For example, among the first color conversion member 401a, the second color conversion member 401b, and the third color conversion member 401c, the red conversion member is CaAlSiN ₃ : Eu, (Sr, Ca) AlSiN ₃ : Eu, Y (V, P ) O ₄ : Eu, (Y, Gd) BO ₃ : Eu, and a material selected from the group consisting of these may be included, and the green color conversion member may be (Ba, Sr) ₂ SiO ₄ : Eu, Ca. ₃ (Sc, Mg) ₂ Si ₃ O ₁₂ : Ce, CaSc ₂ O ₄ : Ce, Zn ₂ SiO ₄ : Mn, (Zn, A) ₂ SiO ₄ : Mn, and combinations thereof Substances can be included.

  The composition for forming the color conversion member 400 is manufactured by dispersing a material in which the stoichiometric ratio is adjusted in a vehicle in which a binder resin is dissolved in a solvent. Examples of the binder resin include cellulosic resins such as ethyl cellulose and acrylic resins, but are not limited thereto. Examples of the solvent include, but are not limited to, organic solvents such as hexanetriol, polypropylene glycol, butyl cavitol acetate, and terpineol.

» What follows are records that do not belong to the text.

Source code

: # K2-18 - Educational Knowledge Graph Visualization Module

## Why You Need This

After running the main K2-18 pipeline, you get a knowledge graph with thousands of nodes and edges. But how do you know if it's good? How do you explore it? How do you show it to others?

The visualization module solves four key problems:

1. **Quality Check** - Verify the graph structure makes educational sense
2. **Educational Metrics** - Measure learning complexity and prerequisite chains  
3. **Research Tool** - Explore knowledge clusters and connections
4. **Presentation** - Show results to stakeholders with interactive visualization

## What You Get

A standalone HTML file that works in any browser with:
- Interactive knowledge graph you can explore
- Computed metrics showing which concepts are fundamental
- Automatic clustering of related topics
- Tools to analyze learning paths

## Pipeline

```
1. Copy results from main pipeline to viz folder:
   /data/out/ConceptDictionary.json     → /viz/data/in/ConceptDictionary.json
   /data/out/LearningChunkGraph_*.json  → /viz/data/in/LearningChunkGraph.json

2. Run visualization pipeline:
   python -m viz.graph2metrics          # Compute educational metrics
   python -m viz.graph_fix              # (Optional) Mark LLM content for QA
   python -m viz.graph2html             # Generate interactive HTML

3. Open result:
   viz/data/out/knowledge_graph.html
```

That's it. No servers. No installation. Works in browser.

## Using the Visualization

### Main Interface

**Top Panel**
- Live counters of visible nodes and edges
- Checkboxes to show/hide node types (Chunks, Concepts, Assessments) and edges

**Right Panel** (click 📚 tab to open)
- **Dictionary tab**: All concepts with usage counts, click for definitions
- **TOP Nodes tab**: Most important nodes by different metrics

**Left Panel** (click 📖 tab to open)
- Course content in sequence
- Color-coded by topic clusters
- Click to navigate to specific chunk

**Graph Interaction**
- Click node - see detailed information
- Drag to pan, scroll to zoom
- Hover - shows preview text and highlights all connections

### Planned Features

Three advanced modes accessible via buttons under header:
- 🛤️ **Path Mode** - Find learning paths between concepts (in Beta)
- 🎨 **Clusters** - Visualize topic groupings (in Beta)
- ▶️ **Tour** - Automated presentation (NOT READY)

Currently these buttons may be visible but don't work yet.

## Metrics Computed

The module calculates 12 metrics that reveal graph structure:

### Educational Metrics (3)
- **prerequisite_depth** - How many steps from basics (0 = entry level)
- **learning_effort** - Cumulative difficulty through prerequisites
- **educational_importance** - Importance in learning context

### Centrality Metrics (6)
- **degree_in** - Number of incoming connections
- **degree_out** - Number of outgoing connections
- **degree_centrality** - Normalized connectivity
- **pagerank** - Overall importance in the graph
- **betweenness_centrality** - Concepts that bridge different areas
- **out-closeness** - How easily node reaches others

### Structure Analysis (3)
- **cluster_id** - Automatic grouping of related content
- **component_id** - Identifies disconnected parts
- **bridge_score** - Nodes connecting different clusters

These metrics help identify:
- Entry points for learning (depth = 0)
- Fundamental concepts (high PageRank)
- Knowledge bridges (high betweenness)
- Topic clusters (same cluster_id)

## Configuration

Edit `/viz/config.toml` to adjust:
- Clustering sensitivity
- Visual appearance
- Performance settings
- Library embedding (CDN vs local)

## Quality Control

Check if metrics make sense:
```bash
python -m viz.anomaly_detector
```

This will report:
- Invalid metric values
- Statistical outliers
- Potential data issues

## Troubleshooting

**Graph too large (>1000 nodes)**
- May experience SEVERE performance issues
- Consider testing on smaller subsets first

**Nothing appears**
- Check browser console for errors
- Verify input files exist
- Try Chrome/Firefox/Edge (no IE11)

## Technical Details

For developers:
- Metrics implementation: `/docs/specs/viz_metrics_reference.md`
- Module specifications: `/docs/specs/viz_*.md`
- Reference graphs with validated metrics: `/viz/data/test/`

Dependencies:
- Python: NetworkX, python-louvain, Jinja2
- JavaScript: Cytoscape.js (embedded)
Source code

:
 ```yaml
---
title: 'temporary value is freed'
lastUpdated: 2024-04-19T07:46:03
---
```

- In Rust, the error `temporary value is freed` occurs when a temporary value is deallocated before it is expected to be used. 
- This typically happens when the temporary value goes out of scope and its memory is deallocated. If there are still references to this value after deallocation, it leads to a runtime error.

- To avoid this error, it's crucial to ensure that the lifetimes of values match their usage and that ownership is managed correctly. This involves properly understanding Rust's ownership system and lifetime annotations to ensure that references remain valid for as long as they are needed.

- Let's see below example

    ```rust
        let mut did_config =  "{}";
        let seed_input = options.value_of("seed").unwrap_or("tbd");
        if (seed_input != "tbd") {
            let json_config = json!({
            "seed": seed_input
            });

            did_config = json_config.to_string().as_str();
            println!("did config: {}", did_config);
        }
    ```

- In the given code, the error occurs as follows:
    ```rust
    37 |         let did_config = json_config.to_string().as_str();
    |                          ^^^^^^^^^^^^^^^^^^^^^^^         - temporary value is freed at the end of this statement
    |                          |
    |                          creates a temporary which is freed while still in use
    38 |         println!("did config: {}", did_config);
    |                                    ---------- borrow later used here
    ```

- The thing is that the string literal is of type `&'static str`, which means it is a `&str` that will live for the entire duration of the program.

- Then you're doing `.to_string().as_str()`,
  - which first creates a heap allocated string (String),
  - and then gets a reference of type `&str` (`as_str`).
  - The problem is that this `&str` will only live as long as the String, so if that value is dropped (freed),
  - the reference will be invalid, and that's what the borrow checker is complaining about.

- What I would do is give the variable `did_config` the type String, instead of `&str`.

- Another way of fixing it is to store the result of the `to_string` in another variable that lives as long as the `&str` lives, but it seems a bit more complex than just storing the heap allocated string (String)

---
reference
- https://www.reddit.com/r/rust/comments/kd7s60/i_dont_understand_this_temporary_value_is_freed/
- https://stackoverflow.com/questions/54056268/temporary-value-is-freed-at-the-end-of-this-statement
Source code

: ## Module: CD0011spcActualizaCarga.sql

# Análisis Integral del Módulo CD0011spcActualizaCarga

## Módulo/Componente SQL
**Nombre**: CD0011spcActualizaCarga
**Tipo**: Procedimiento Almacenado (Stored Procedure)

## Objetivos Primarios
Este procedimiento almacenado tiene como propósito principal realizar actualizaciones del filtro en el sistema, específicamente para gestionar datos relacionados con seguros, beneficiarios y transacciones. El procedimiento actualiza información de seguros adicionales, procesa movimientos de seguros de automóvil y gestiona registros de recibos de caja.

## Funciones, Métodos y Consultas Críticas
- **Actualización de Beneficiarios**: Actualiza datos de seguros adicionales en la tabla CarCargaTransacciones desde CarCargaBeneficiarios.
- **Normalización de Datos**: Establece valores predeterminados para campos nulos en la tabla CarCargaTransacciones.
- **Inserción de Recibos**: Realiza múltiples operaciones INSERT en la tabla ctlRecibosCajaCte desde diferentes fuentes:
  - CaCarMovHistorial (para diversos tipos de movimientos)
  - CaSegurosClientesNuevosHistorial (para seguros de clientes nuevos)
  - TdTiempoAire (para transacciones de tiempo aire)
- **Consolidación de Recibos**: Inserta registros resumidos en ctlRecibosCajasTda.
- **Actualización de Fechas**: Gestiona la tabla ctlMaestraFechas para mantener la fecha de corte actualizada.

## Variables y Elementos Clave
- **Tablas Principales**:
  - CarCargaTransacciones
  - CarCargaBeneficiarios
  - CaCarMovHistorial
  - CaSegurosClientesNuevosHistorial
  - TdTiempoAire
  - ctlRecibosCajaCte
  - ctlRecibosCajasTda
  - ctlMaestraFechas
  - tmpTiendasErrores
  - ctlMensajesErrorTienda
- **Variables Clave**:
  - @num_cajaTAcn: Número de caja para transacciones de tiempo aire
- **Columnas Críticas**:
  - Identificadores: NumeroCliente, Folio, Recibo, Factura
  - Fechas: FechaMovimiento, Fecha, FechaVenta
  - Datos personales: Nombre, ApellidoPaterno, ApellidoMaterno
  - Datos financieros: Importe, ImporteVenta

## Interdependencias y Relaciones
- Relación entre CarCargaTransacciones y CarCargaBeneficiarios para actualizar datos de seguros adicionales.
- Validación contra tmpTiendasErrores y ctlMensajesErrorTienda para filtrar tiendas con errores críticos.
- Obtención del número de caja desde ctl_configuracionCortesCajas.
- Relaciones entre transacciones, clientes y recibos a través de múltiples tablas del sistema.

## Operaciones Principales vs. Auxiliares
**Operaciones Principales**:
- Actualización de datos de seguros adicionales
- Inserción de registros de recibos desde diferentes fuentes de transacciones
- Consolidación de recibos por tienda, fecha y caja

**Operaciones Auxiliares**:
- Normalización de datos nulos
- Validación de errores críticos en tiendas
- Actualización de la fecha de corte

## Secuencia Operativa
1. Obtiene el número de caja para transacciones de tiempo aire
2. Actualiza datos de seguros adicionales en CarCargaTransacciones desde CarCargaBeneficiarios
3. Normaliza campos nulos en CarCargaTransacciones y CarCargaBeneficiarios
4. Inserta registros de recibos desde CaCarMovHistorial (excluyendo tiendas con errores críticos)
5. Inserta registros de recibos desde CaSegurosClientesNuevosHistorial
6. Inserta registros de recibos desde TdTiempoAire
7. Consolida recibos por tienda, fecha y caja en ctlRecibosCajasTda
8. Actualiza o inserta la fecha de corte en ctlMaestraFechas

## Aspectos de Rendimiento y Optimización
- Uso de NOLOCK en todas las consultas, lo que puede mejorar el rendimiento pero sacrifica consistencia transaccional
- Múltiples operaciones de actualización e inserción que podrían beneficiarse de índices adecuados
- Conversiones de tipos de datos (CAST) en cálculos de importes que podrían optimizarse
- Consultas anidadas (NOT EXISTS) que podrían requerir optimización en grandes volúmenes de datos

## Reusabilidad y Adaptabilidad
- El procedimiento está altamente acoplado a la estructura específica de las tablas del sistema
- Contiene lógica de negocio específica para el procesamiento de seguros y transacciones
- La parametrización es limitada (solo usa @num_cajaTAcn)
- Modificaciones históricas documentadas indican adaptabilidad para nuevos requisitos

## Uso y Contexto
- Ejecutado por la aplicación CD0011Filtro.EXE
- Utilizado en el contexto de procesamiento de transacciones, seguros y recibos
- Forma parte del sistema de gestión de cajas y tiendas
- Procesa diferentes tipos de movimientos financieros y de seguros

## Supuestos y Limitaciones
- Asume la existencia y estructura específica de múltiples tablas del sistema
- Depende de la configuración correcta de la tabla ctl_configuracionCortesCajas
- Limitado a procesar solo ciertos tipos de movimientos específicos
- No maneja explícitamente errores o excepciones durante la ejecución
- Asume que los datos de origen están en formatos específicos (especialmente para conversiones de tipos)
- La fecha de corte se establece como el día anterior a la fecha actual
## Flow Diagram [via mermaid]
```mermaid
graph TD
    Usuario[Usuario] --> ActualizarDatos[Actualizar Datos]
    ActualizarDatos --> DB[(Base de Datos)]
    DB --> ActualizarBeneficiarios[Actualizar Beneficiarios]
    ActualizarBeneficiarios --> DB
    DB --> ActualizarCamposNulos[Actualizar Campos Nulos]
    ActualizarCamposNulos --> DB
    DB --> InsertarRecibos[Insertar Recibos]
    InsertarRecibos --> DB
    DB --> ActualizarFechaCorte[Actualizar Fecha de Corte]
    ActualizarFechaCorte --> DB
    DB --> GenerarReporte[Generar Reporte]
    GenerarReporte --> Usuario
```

Moreover, since the manufacture of the composition for forming the color conversion member 400 is only an example, the manufacturing method is not limited thereto.

  The color conversion member 400 can be formed by making such a composition into a desired form using various methods such as photolithography, screen printing, ink jet printing, and laser transfer.

  The first color conversion member 401a emits the first color (L1) using the energy obtained by absorbing the light (L) incident from the light source, and the first sub-pixel (P1) is the first color ( L2) is displayed, and the second color conversion member 401b emits the second color (L2) using the energy obtained by absorbing the light (L) incident from the light source, and the second subpixel. (P2) displays the second color (L2), and the third color conversion member 401c uses the energy obtained by absorbing the light (L) incident from the light source to display the third color (L3). The third subpixel (P3) displays the third color (L3) by emitting light, and the fourth color conversion member 401d absorbs the light (L) incident from the light source to obtain the energy obtained. White light (L4) is emitted using the fourth sub-pixel (P4) to display the white fourth color (L4). That. The first color (L1), the second color (L2), the third color (L3), and the fourth color (L4) obtained in this way are combined to display a desired image.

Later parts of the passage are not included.